Any other status code you might receive are non-standardized customizations that might not be understood by generic HTTP clients.

Answered by Roman Vottner on November 17, 2021

An API can return any status code it wishes to. Whether you have to handle it or not is a matter of the contract between your system and the API: ideally, a well-documented API will list all possible status codes it can return, eliminating the guesswork.

In most real-world cases, though, you can assume anything in the 200-299 range "succeeded", and anything else did not. Your distinction between 4xx and 5xx is correct. 3xx's are a little weird, as a 301/302 means you might just need to follow the redirect, and sometimes a 304 Not Modified will still mean the operation succeeded, but it depends on the API's implementation. 1xx's are not expected in a REST API.

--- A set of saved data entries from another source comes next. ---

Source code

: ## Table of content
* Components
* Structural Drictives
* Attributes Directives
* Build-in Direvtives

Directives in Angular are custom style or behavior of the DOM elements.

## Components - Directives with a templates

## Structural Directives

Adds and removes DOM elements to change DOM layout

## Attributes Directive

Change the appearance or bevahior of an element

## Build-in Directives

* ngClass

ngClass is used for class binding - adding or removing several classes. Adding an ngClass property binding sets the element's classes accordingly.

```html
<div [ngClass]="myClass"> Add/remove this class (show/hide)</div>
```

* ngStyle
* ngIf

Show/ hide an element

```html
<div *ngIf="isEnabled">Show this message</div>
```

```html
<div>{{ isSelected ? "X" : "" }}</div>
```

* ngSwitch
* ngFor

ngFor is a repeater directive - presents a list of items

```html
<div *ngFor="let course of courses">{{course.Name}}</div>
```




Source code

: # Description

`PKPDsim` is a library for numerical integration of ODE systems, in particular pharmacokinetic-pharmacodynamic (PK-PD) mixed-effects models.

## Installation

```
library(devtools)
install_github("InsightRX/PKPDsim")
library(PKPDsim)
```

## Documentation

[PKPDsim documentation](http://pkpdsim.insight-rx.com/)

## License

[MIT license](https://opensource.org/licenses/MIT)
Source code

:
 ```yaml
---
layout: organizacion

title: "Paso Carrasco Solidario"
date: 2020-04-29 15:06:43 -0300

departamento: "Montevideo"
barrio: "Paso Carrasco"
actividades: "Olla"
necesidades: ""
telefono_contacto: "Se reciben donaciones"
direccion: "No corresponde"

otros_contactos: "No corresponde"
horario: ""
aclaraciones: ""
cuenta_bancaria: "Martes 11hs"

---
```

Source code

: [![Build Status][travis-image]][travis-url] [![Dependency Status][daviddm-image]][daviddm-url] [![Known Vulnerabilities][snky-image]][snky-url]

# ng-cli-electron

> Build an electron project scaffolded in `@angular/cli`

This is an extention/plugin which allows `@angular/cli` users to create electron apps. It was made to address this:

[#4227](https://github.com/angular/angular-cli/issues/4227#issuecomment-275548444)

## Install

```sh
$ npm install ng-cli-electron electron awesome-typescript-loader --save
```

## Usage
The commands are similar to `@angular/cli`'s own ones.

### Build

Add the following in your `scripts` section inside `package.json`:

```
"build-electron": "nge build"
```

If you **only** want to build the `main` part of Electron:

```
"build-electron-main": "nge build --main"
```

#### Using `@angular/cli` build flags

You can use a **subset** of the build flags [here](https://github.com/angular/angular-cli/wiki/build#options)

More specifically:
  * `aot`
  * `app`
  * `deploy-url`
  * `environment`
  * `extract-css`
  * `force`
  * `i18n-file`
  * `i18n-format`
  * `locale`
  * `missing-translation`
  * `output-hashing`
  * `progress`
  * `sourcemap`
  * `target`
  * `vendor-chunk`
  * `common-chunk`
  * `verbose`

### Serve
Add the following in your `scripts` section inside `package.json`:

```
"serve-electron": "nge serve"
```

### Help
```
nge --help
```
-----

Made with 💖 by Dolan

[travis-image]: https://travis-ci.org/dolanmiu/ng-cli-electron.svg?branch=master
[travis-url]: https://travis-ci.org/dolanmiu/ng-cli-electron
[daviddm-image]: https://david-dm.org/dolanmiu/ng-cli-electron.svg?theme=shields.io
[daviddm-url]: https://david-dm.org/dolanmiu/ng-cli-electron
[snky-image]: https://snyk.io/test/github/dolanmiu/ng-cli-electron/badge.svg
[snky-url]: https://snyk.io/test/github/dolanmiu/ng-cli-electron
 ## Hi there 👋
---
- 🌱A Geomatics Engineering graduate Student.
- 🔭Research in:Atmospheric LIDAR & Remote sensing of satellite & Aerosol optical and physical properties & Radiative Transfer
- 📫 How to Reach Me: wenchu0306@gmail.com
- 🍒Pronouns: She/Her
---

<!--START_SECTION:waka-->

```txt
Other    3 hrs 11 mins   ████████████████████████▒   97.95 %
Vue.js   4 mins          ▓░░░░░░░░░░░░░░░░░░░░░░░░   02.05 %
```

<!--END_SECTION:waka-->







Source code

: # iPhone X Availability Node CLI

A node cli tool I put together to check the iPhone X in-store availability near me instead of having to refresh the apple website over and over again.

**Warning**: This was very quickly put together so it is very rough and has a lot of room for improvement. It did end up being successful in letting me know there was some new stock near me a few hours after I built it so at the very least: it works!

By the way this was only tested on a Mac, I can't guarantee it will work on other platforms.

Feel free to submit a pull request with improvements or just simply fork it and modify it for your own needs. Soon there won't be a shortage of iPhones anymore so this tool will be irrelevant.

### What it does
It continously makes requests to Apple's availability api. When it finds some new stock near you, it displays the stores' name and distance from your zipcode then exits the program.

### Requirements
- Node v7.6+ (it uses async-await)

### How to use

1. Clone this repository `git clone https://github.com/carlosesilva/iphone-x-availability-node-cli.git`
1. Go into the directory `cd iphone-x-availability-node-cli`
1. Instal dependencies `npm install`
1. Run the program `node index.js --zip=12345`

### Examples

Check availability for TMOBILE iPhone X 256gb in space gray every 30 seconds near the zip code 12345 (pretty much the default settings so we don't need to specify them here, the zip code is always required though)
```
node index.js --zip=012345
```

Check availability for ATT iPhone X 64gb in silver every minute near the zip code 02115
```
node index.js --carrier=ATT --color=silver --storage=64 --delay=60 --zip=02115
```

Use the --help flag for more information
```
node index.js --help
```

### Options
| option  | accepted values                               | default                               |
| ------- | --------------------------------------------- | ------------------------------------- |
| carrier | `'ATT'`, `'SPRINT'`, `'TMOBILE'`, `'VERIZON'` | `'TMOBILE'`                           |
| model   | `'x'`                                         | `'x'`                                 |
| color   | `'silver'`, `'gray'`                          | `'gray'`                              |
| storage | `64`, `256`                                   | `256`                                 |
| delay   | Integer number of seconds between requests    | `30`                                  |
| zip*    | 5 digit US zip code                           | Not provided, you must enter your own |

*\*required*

Lastly, remember that while each status code has a meaning, they're only as meaningful as the API makes them. I have seen many production APIs that return 200s even for error responses, instead pushing the error status down into the body payload. Take care when generalizing your error handling to still allow the callers to access the original response for edge cases like these.